▸ Your instructions: The expected output is a copy of every line in the records with the string "array".

▸ Data to use:
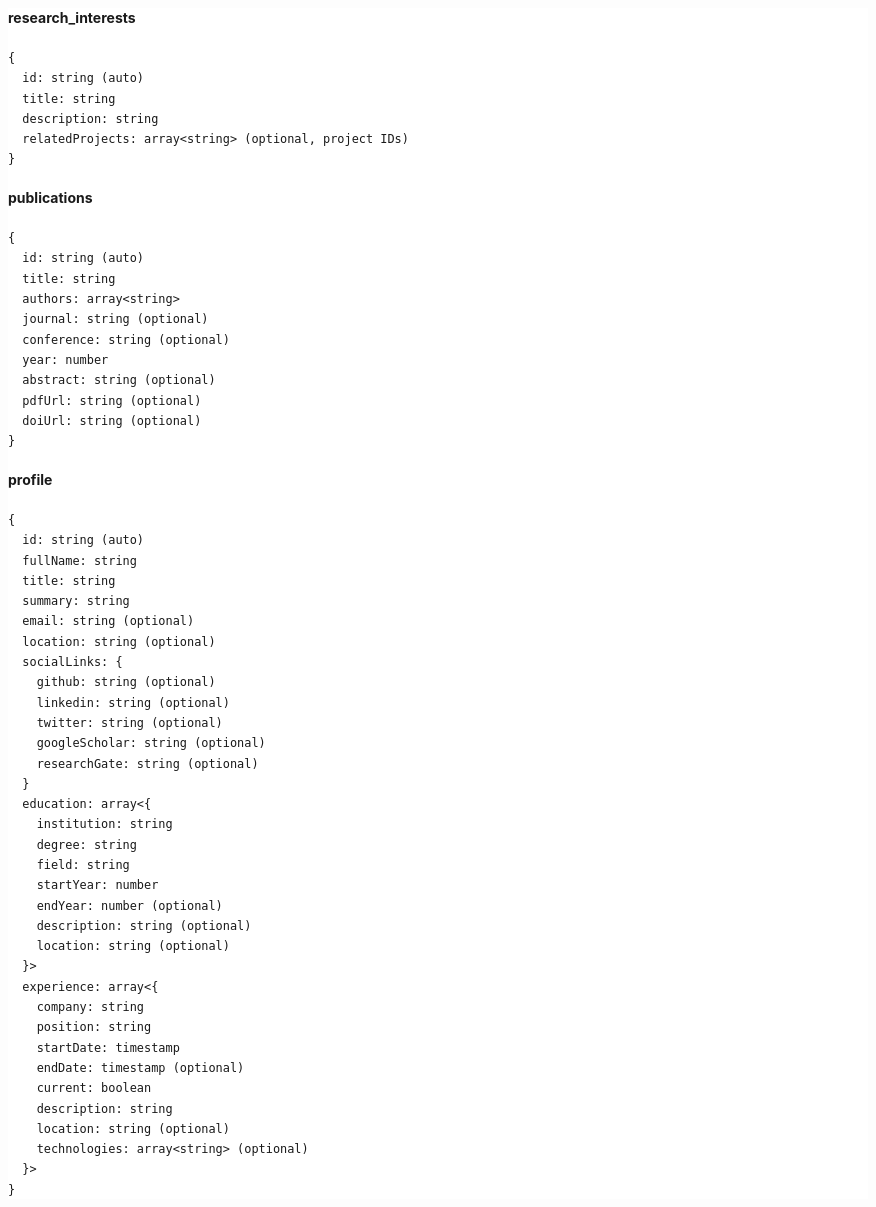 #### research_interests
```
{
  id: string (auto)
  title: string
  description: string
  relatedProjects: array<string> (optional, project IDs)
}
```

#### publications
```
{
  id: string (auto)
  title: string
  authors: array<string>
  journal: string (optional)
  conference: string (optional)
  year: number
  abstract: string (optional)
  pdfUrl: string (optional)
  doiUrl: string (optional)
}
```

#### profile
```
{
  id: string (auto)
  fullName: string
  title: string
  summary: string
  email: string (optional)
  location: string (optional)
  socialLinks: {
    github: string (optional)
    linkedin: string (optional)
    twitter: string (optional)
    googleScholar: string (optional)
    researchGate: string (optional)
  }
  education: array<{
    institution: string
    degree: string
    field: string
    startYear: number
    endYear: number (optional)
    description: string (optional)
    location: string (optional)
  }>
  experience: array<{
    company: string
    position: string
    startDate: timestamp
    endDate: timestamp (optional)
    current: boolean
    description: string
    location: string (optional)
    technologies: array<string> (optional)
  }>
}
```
==
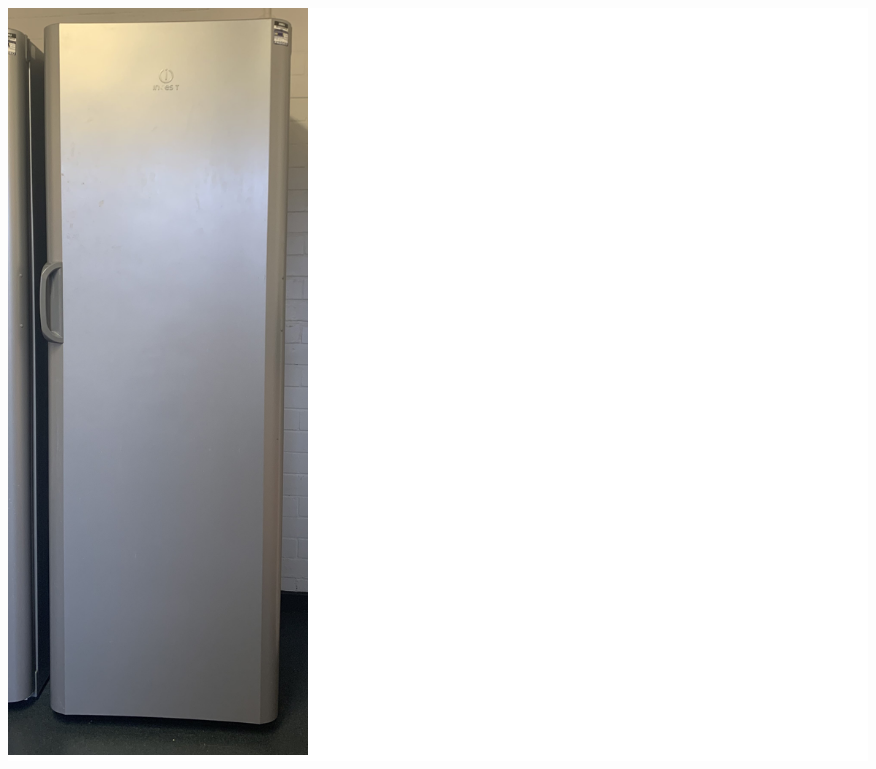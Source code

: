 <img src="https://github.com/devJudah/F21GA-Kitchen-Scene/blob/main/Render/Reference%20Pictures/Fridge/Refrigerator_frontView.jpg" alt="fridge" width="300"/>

▸ Answer section:
  relatedProjects: array<string> (optional, project IDs)
  authors: array<string>
  education: array<{
  experience: array<{
    technologies: array<string> (optional)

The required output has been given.